Affective neuroscience classically addresses the question of “what makes an experience blissful” in terms of things such as neuroanatomical correlates (“pleasure center activation”), neurotransmitter and receptor function (“Mu-opioid activation”), and computational concepts (“reinforcement learning”). It is important to note that positive valence is associated with these features, but that does not, on its own, constitute a satisfying explanation. More so, counterexamples to such associations abound (unpleasant opioidergic states, reinforcement without pleasure, etc.) A scientific account of valence should be able to explain these associations and their exceptions, provide clear quantitative metrics for valence in arbitrary brain states, and, above all, make precise and testable (hopefully surprising) predictions.
We advance a framework for studying consciousness that can deliver just that. We introduce the concepts of: Qualia Formalism (for any given conscious experience, there exists a mathematical object isomorphic to its phenomenology), Qualia Structuralism (this mathematical object has a rich set of formal structures), and Valence Realism (valence is a crisp phenomenon of conscious states upon which we can apply a measure). Grounded on this framework we propose the “Symmetry Theory of Valence” (STV): Given a mathematical object isomorphic to the qualia of a system, the mathematical property which corresponds to how pleasant it is to be that system is that object’s symmetry.
We pair up the STV to various accounts of “the structural level at which valence takes place” and generate empirically testable predictions for each.
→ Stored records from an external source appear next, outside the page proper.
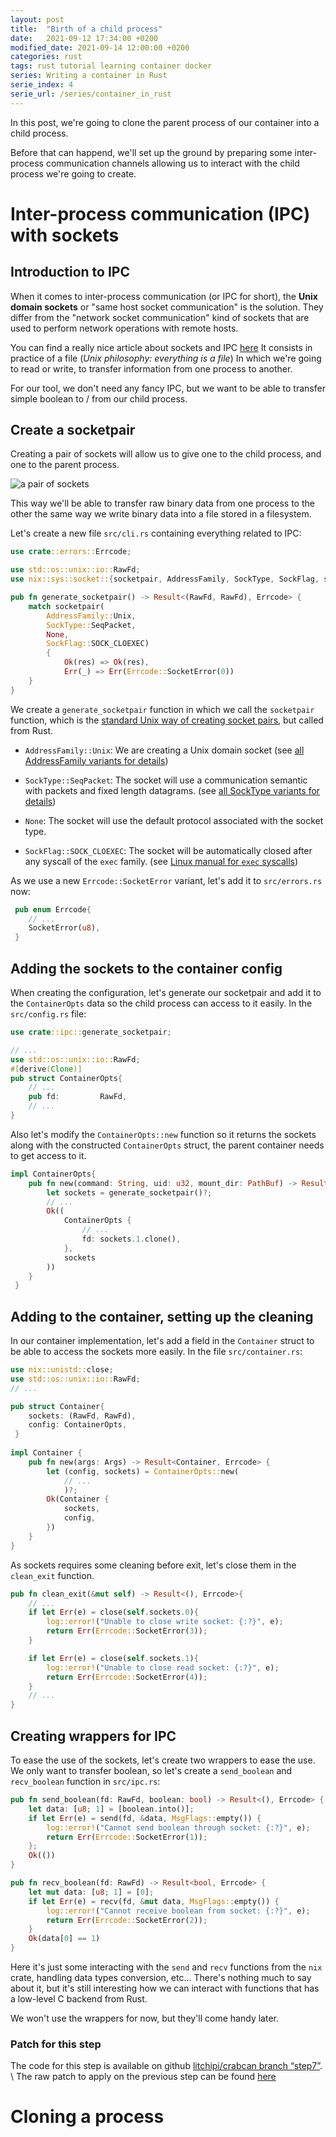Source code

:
 ```yaml
---
layout: post
title:  "Birth of a child process"
date:   2021-09-12 17:34:00 +0200
modified_date: 2021-09-14 12:00:00 +0200
categories: rust
tags: rust tutorial learning container docker
series: Writing a container in Rust
serie_index: 4
serie_url: /series/container_in_rust
---
```


In this post, we're going to clone the parent process of our container into a child process.

Before that can happend, we'll set up the ground by preparing some inter-process communication
channels allowing us to interact with the child process we're going to create.

# Inter-process communication (IPC) with sockets
## Introduction to IPC
When it comes to inter-process communication (or IPC for short), the **Unix domain sockets** or
"same host socket communication" is the solution.
They differ from the "network socket communication" kind of sockets that are used to perform
network operations with remote hosts.

You can find a really nice article about sockets and IPC [here][ipctuto]
It consists in practice of a file (*Unix philosophy: everything is a file*)
In which we're going to read or write, to transfer information from one process to another.

For our tool, we don't need any fancy IPC, but we want to be able to transfer simple boolean
to / from our child process.

## Create a socketpair
Creating a pair of sockets will allow us to give one to the child process, and one to the
parent process.

![a pair of sockets](/assets/images/container_in_rust_part3/sockets.png)

This way we'll be able to transfer raw binary data from one process to the other the same way
we write binary data into a file stored in a filesystem.

Let's create a new file `src/cli.rs` containing everything related to IPC:
``` rust
use crate::errors::Errcode;

use std::os::unix::io::RawFd;
use nix::sys::socket::{socketpair, AddressFamily, SockType, SockFlag, send, MsgFlags, recv};

pub fn generate_socketpair() -> Result<(RawFd, RawFd), Errcode> {
	match socketpair(
		AddressFamily::Unix,
		SockType::SeqPacket,
		None,
		SockFlag::SOCK_CLOEXEC)
		{
			Ok(res) => Ok(res),
			Err(_) => Err(Errcode::SocketError(0))
	}
}
```

We create a `generate_socketpair` function in which we call the `socketpair` function, which is
the [standard Unix way of creating socket pairs][man-socketpair], but called from Rust.

- `AddressFamily::Unix`: We are creating a Unix domain socket
(see [all AddressFamily variants for details][AddressFamily-docs])

- `SockType::SeqPacket`: The socket will use a communication semantic with packets and fixed length datagrams.
(see [all SockType variants for details][SockType-docs])

- `None`: The socket will use the default protocol associated with the socket type.

- `SockFlag::SOCK_CLOEXEC`: The socket will be automatically closed after any syscall of the 
`exec` family. (see [Linux manual for `exec` syscalls][man-exec])

As we use a new `Errcode::SocketError` variant, let's add it to `src/errors.rs` now:
``` rust
 pub enum Errcode{
	// ...
	SocketError(u8),
 }
```

## Adding the sockets to the container config

When creating the configuration, let's generate our socketpair and add it to the `ContainerOpts`
data so the child process can access to it easily.
In the `src/config.rs` file:
``` rust
use crate::ipc::generate_socketpair;

// ...
use std::os::unix::io::RawFd;
#[derive(Clone)]
pub struct ContainerOpts{
	// ...
	pub fd:         RawFd,
	// ...
}
```

Also let's modify the `ContainerOpts::new` function so it returns the sockets along with the
constructed `ContainerOpts` struct, the parent container needs to get access to it.
``` rust
impl ContainerOpts{
	pub fn new(command: String, uid: u32, mount_dir: PathBuf) -> Result<(ContainerOpts, (RawFd, RawFd)), Errcode> {
		let sockets = generate_socketpair()?;
		// ...
		Ok((
			ContainerOpts {
				// ...
				fd: sockets.1.clone(),
			},
			sockets
		))
	}
 }
```

## Adding to the container, setting up the cleaning
In our container implementation, let's add a field in the `Container` struct to
be able to access the sockets more easily.
In the file `src/container.rs`:

``` rust
use nix::unistd::close;
use std::os::unix::io::RawFd;
// ...

pub struct Container{
	sockets: (RawFd, RawFd),
	config: ContainerOpts,
 }
 
impl Container {
	pub fn new(args: Args) -> Result<Container, Errcode> {
		let (config, sockets) = ContainerOpts::new(
			// ...
			)?;
		Ok(Container {
			sockets,
			config,
		})
	}
}
```

As sockets  requires some cleaning before exit, let's close them in the `clean_exit` function.
``` rust
pub fn clean_exit(&mut self) -> Result<(), Errcode>{
	// ...
	if let Err(e) = close(self.sockets.0){
		log::error!("Unable to close write socket: {:?}", e);
		return Err(Errcode::SocketError(3));
	}

	if let Err(e) = close(self.sockets.1){
		log::error!("Unable to close read socket: {:?}", e);
		return Err(Errcode::SocketError(4));
	}
	// ...
}
```

## Creating wrappers for IPC

To ease the use of the sockets, let's create two wrappers to ease the use.
We only want to transfer boolean, so let's create a `send_boolean` and `recv_boolean` function
in `src/ipc.rs`:
``` rust
pub fn send_boolean(fd: RawFd, boolean: bool) -> Result<(), Errcode> {
	let data: [u8; 1] = [boolean.into()];
	if let Err(e) = send(fd, &data, MsgFlags::empty()) {
		log::error!("Cannot send boolean through socket: {:?}", e);
		return Err(Errcode::SocketError(1));
	};
	Ok(())
}

pub fn recv_boolean(fd: RawFd) -> Result<bool, Errcode> {
	let mut data: [u8; 1] = [0];
	if let Err(e) = recv(fd, &mut data, MsgFlags::empty()) {
		log::error!("Cannot receive boolean from socket: {:?}", e);
		return Err(Errcode::SocketError(2));
	}
	Ok(data[0] == 1)
}
```
Here it's just some interacting with the `send` and `recv` functions from the `nix` crate, handling
data types conversion, etc... There's nothing much to say about it, but it's still interesting
how we can interact with functions that has a low-level C backend from Rust.

We won't use the wrappers for now, but they'll come handy later.

### Patch for this step

The code for this step is available on github [litchipi/crabcan branch “step7”][code-step7]. \\
The raw patch to apply on the previous step can be found [here][patch-step7]



# Cloning a process

[code-step7]: https://github.com/litchipi/crabcan/tree/step7/
[patch-step7]: https://github.com/litchipi/crabcan/commit/step7.diff

[ipctuto]: https://opensource.com/article/19/4/interprocess-communication-linux-networking
[man-socketpair]: https://man7.org/linux/man-pages/man2/socketpair.2.html
[man-exec]: https://man7.org/linux/man-pages/man3/exec.3.html

[AddressFamily-docs]: https://docs.rs/nix/0.22.1/nix/sys/socket/enum.AddressFamily.html
[SockType-docs]: https://docs.rs/nix/0.22.1/nix/sys/socket/enum.SockType.html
Namely, we generate predictions for: (1) the protein and microtubule account introduced by Hameroff & Penrose (1996), (2) the “mental organs” account of states of consciousness proposed by Ray (2017), and (3) the connectome-specific harmonic account of brain states by Atasoy et al. (2016). In particular for (3), we arrive at an equation that transforms fMRI data into Consonance-Dissonance-Noise Signatures (CDNS) which, according to the STV, ought to account for a large fraction of the variance associated with valence. If experimentally verified, this equation would be the first fully quantitative account of valence derived from first principles capable of tying together the myriad kinds of bliss into a coherent framework.
Also of note, the brilliant Adam Safron will be speaking about the Radically Embodied Conscious Cybernetic Bayesian Brain, and how Descartes may have been less wrong than we think.